[Bug] Producer synchronous retries can cause retry sendAsync future to never complete

### Search before reporting

- [x] I searched in the [issues](https://github.com/apache/pulsar/issues) and found nothing similar.


### Read release policy

- [x] I understand that [unsupported versions](https://pulsar.apache.org/contribute/release-policy/#supported-versions) don't get bug fixes.

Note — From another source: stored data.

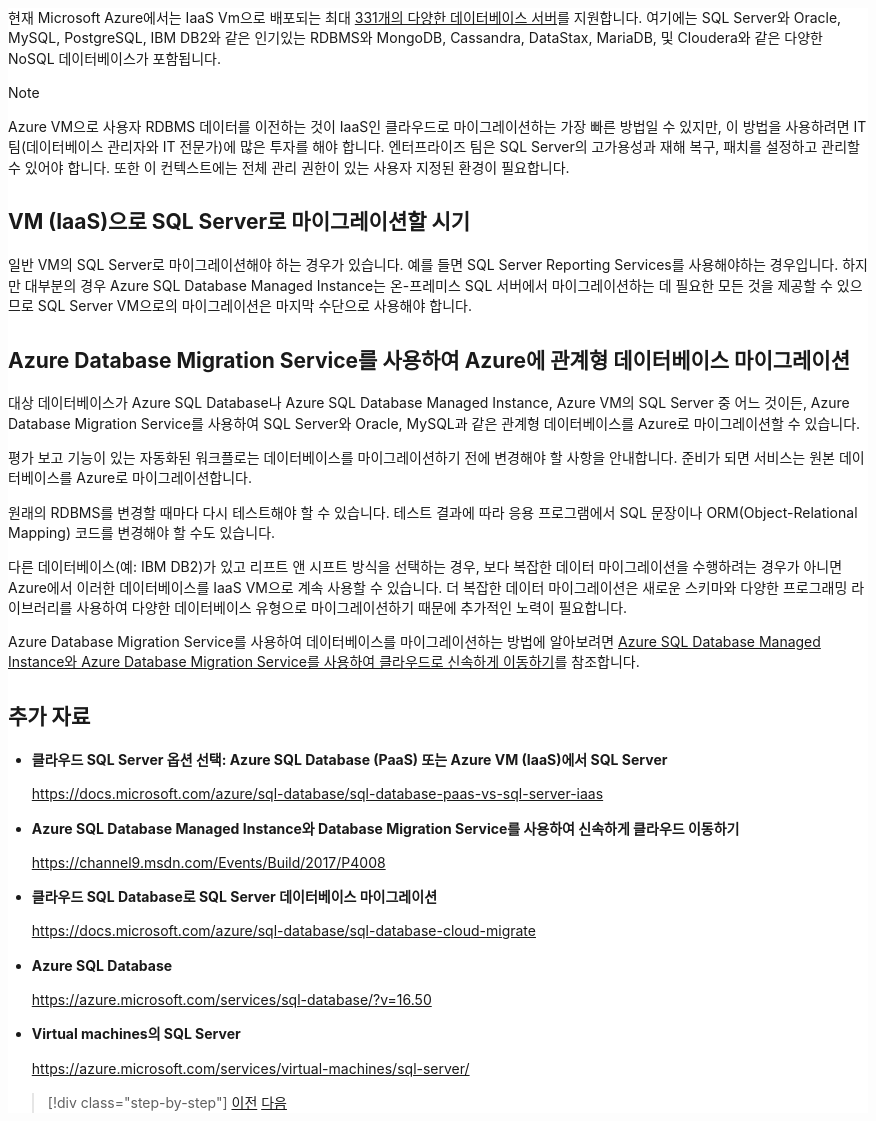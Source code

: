 현재 Microsoft Azure에서는 IaaS Vm으로 배포되는 최대 [331개의 다양한 데이터베이스 서버](https://azuremarketplace.microsoft.com/en-us/marketplace/apps/category/databases?page=1&subcategories=databases-all)를 지원합니다. 여기에는 SQL Server와 Oracle, MySQL, PostgreSQL, IBM DB2와 같은 인기있는 RDBMS와 MongoDB, Cassandra, DataStax, MariaDB, 및 Cloudera와 같은 다양한 NoSQL 데이터베이스가 포함됩니다.

> [!NOTE]
> Azure VM으로 사용자 RDBMS 데이터를 이전하는 것이 IaaS인 클라우드로 마이그레이션하는 가장 빠른 방법일 수 있지만, 이 방법을 사용하려면 IT 팀(데이터베이스 관리자와 IT 전문가)에 많은 투자를 해야 합니다. 엔터프라이즈 팀은 SQL Server의 고가용성과 재해 복구, 패치를 설정하고 관리할 수 있어야 합니다. 또한 이 컨텍스트에는 전체 관리 권한이 있는 사용자 지정된 환경이 필요합니다.

## <a name="when-to-migrate-to-sql-server-as-a-vm-iaas"></a>VM (IaaS)으로 SQL Server로 마이그레이션할 시기

일반 VM의 SQL Server로 마이그레이션해야 하는 경우가 있습니다. 예를 들면 SQL Server Reporting Services를 사용해야하는 경우입니다. 하지만 대부분의 경우 Azure SQL Database Managed Instance는 온-프레미스 SQL 서버에서 마이그레이션하는 데 필요한 모든 것을 제공할 수 있으므로 SQL Server VM으로의 마이그레이션은 마지막 수단으로 사용해야 합니다.

## <a name="use-azure-database-migration-service-to-migrate-your-relational-databases-to-azure"></a>Azure Database Migration Service를 사용하여 Azure에 관계형 데이터베이스 마이그레이션 

대상 데이터베이스가 Azure SQL Database나 Azure SQL Database Managed Instance, Azure VM의 SQL Server 중 어느 것이든, Azure Database Migration Service를 사용하여 SQL Server와 Oracle, MySQL과 같은 관계형 데이터베이스를 Azure로 마이그레이션할 수 있습니다.

평가 보고 기능이 있는 자동화된 워크플로는 데이터베이스를 마이그레이션하기 전에 변경해야 할 사항을 안내합니다. 준비가 되면 서비스는 원본 데이터베이스를 Azure로 마이그레이션합니다.

원래의 RDBMS를 변경할 때마다 다시 테스트해야 할 수 있습니다. 테스트 결과에 따라 응용 프로그램에서 SQL 문장이나 ORM(Object-Relational Mapping) 코드를 변경해야 할 수도 있습니다.

다른 데이터베이스(예: IBM DB2)가 있고 리프트 앤 시프트 방식을 선택하는 경우, 보다 복잡한 데이터 마이그레이션을 수행하려는 경우가 아니면 Azure에서 이러한 데이터베이스를 IaaS VM으로 계속 사용할 수 있습니다. 더 복잡한 데이터 마이그레이션은 새로운 스키마와 다양한 프로그래밍 라이브러리를 사용하여 다양한 데이터베이스 유형으로 마이그레이션하기 때문에 추가적인 노력이 필요합니다.

Azure Database Migration Service를 사용하여 데이터베이스를 마이그레이션하는 방법에 알아보려면 [Azure SQL Database Managed Instance와 Azure Database Migration Service를 사용하여 클라우드로 신속하게 이동하기](https://channel9.msdn.com/Events/Build/2017/P4008)를 참조합니다.

## <a name="additional-resources"></a>추가 자료

- **클라우드 SQL Server 옵션 선택: Azure SQL Database (PaaS) 또는 Azure VM (IaaS)에서 SQL Server**

    <https://docs.microsoft.com/azure/sql-database/sql-database-paas-vs-sql-server-iaas>

- **Azure SQL Database Managed Instance와 Database Migration Service를 사용하여 신속하게 클라우드 이동하기**

    <https://channel9.msdn.com/Events/Build/2017/P4008>

- **클라우드 SQL Database로 SQL Server 데이터베이스 마이그레이션**

    <https://docs.microsoft.com/azure/sql-database/sql-database-cloud-migrate>

- **Azure SQL Database**

    <https://azure.microsoft.com/services/sql-database/?v=16.50>

- **Virtual machines의 SQL Server**

    <https://azure.microsoft.com/services/virtual-machines/sql-server/>

> [!div class="step-by-step"]
> [이전](lift-and-shift-existing-apps-azure-iaas.md)
> [다음](modernize-existing-apps-to-cloud-optimized/index.md)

I will attempt to reproduce the issue on a supported version of Pulsar client and Pulsar broker.


### User environment

- master

### Issue Description

There is a reentrancy bug in the Pulsar producer send path where `pendingMessages.clear()` can be executed after a retry message has already been added to `pendingMessages`. This results in the retry send’s CompletableFuture never being completed.

This can occur when a retry `sendAsync` is triggered synchronously from within a handleSync callback of a failed send, while holding the producer mutex.

This happens in the [failPendingMessages](https://github.com/apache/pulsar/blob/master/pulsar-client/src/main/java/org/apache/pulsar/client/impl/ProducerImpl.java#L2315) method which usually runs on the timer thread.
As the [pendingMessages.clear()](https://github.com/apache/pulsar/blob/d630394cdd02792b2dbc3a55443637a5d593a137/pulsar-client/src/main/java/org/apache/pulsar/client/impl/ProducerImpl.java#L2327) is after the completeExceptionally, the retry logic as the code below will add the retryMessage to pendingMessages first and then the clear is called.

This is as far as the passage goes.